Dataset entries:

***

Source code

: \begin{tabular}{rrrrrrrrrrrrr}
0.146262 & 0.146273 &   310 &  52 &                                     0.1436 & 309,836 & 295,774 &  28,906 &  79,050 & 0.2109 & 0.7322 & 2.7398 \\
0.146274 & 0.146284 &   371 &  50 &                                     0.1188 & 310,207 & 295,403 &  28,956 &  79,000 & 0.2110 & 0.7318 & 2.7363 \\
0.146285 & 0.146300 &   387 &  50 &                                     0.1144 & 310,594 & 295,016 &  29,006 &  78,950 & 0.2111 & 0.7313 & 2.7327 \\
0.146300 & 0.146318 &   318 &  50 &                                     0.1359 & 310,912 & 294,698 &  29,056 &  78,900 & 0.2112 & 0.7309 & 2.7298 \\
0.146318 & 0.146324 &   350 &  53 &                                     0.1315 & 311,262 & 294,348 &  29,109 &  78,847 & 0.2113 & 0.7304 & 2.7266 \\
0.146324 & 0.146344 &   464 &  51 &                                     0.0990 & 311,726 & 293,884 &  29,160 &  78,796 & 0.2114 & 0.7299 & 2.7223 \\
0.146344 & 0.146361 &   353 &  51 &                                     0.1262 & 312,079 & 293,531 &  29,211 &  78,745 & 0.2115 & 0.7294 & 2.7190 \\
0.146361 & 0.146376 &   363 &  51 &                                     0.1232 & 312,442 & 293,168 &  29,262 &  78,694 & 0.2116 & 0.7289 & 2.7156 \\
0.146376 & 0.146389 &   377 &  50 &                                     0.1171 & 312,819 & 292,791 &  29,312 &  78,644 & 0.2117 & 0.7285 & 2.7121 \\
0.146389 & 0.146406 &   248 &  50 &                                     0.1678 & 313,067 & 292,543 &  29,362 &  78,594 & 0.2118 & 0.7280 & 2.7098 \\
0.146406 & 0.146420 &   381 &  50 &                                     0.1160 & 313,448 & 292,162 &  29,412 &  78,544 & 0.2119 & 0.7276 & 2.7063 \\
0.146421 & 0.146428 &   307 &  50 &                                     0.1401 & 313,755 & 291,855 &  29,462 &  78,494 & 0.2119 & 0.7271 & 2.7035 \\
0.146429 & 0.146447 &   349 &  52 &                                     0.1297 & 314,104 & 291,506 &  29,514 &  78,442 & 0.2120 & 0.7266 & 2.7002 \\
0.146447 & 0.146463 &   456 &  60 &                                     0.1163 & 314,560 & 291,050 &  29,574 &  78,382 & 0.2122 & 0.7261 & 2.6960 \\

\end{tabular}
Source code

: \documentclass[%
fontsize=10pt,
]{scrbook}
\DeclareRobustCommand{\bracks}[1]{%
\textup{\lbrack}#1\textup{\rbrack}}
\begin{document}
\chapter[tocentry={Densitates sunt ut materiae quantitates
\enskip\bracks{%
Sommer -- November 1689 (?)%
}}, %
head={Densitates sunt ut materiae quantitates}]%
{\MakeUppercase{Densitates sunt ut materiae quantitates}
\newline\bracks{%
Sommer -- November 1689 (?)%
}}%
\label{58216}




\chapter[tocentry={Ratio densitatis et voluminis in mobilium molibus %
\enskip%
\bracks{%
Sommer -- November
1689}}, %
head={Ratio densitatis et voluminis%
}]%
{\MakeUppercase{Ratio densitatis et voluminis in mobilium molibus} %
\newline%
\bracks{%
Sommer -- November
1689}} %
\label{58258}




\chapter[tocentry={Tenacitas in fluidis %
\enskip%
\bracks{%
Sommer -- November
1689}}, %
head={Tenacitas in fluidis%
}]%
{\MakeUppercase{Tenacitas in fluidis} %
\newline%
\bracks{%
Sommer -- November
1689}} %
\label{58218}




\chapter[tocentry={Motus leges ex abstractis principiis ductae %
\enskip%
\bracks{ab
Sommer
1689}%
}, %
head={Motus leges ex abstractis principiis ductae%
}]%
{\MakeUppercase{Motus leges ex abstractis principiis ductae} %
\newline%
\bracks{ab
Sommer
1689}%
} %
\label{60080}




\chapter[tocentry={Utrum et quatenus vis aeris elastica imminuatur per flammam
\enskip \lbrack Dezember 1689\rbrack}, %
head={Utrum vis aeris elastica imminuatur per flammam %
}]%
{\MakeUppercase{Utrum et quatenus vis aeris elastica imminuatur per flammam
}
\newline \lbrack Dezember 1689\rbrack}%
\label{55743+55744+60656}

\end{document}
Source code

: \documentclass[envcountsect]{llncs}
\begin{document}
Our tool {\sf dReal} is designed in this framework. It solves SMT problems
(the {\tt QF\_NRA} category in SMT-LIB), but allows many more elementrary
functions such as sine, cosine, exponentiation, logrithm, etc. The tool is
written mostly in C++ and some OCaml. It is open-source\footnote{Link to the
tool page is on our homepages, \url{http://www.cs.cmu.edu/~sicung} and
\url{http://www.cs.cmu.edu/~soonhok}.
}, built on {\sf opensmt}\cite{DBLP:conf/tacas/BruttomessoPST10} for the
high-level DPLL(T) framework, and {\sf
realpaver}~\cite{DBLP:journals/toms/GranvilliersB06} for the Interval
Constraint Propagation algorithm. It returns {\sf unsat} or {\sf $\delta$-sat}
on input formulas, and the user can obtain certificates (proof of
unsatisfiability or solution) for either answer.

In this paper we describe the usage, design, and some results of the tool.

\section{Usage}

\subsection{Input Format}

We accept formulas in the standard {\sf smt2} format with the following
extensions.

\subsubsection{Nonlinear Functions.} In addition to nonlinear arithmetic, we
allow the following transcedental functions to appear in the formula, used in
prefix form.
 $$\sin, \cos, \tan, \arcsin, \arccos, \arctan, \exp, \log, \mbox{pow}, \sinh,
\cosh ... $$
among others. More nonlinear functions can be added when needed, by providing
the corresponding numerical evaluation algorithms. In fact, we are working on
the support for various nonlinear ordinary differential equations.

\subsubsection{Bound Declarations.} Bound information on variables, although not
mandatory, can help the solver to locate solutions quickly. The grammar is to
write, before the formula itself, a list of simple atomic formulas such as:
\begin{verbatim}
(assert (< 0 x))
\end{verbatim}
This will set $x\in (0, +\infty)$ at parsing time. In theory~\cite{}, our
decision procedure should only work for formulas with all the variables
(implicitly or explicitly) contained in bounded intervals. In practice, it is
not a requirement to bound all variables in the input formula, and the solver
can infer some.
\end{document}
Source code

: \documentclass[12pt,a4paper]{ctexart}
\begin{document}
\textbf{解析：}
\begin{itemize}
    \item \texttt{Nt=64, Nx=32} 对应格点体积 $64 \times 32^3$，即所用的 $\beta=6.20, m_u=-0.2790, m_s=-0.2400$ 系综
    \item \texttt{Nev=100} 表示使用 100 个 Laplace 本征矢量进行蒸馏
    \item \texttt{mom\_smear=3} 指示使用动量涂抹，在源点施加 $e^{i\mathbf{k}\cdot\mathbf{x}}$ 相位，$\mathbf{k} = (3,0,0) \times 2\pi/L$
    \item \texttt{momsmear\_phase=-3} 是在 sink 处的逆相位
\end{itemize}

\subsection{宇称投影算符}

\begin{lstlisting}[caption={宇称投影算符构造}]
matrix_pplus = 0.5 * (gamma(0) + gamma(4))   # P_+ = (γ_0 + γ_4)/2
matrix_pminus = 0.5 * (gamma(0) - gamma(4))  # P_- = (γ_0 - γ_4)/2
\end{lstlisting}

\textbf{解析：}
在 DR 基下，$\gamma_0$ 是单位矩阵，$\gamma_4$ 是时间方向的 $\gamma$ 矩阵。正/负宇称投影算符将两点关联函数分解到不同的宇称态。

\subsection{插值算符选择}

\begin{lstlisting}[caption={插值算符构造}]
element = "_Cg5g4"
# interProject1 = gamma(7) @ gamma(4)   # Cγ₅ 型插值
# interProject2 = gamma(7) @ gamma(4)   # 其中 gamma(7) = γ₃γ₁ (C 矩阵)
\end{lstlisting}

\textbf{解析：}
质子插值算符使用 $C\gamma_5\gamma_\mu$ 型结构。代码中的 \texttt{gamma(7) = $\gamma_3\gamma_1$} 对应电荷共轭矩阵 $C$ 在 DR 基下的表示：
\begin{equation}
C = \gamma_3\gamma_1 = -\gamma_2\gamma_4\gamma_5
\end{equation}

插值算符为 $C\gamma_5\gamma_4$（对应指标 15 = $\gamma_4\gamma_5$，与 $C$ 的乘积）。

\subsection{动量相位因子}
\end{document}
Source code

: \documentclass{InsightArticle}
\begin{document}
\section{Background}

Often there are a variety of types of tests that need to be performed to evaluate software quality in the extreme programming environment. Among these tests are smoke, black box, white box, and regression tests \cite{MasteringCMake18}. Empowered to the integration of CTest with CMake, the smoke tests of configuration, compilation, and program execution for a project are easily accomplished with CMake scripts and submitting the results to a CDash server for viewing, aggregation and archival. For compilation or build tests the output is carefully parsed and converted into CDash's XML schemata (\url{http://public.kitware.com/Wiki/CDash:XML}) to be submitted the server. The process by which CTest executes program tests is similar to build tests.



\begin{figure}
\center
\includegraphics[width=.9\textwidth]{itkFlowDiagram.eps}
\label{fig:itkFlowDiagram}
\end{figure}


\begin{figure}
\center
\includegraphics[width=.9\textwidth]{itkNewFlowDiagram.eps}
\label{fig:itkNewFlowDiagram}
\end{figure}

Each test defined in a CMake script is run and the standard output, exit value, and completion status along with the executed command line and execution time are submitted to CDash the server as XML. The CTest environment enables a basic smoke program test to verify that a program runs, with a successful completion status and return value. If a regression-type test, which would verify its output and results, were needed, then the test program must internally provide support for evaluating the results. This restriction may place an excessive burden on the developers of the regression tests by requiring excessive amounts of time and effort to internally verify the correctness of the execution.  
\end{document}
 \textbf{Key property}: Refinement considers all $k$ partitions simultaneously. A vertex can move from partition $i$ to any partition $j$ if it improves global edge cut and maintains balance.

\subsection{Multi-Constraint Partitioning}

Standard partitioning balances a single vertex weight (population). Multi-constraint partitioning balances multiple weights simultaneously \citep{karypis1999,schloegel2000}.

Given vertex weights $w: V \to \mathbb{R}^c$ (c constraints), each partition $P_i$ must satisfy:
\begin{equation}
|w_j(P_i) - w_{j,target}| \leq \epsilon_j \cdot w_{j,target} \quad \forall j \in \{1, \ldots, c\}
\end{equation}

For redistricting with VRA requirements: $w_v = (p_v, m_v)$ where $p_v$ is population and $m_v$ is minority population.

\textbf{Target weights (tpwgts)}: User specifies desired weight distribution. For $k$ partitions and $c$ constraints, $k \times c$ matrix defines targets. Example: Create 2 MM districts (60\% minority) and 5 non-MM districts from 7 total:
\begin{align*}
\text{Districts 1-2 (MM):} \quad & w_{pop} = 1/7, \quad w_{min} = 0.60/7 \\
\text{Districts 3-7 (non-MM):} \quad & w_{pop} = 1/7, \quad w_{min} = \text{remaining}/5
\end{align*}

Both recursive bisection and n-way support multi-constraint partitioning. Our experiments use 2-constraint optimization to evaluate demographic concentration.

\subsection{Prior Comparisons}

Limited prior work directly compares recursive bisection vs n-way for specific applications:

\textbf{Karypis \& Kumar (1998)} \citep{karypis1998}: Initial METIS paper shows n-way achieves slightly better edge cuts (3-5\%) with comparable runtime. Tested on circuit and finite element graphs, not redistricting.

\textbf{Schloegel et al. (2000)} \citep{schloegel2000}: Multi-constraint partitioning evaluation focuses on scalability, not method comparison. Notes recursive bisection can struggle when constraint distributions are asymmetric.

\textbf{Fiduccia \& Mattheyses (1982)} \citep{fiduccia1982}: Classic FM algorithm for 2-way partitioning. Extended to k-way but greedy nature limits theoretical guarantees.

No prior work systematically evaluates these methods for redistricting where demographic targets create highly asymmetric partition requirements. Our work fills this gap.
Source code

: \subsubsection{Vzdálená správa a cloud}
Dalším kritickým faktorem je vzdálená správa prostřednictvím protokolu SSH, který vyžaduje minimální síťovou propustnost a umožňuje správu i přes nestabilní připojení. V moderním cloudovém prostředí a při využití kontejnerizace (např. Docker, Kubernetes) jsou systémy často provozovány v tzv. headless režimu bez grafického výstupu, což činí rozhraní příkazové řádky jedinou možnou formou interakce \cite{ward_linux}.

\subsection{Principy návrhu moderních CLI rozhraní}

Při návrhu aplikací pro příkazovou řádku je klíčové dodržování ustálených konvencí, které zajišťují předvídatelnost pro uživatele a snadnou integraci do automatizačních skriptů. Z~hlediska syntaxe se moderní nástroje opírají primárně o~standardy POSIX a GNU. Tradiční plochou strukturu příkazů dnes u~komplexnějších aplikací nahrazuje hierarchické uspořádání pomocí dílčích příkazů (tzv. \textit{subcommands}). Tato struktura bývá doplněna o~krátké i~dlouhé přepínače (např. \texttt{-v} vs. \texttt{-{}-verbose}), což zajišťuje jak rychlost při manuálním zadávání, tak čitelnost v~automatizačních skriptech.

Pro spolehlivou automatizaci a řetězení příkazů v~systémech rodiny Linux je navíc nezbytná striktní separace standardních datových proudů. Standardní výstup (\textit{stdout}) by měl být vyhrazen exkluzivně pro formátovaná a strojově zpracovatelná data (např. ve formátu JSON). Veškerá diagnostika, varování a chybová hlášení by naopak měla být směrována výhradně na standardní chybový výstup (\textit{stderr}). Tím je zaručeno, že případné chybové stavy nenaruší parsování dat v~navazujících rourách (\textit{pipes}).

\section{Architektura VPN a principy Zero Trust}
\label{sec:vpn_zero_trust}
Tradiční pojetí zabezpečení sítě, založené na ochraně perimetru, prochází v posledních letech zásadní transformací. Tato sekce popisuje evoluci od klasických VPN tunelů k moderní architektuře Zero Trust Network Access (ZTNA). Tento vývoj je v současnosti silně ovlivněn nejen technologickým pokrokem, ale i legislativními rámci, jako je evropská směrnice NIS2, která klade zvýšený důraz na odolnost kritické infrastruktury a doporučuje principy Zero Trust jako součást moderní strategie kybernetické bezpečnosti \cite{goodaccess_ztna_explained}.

***

If a line falls between the first line of the records and the line containing "0.146318 & 0.146324", inclusive, repeat it exactly; leave out all others.

- [Response for this exercise]:
Source code

: \begin{tabular}{rrrrrrrrrrrrr}
0.146262 & 0.146273 &   310 &  52 &                                     0.1436 & 309,836 & 295,774 &  28,906 &  79,050 & 0.2109 & 0.7322 & 2.7398 \\
0.146274 & 0.146284 &   371 &  50 &                                     0.1188 & 310,207 & 295,403 &  28,956 &  79,000 & 0.2110 & 0.7318 & 2.7363 \\
0.146285 & 0.146300 &   387 &  50 &                                     0.1144 & 310,594 & 295,016 &  29,006 &  78,950 & 0.2111 & 0.7313 & 2.7327 \\
0.146300 & 0.146318 &   318 &  50 &                                     0.1359 & 310,912 & 294,698 &  29,056 &  78,900 & 0.2112 & 0.7309 & 2.7298 \\
0.146318 & 0.146324 &   350 &  53 &                                     0.1315 & 311,262 & 294,348 &  29,109 &  78,847 & 0.2113 & 0.7304 & 2.7266 \\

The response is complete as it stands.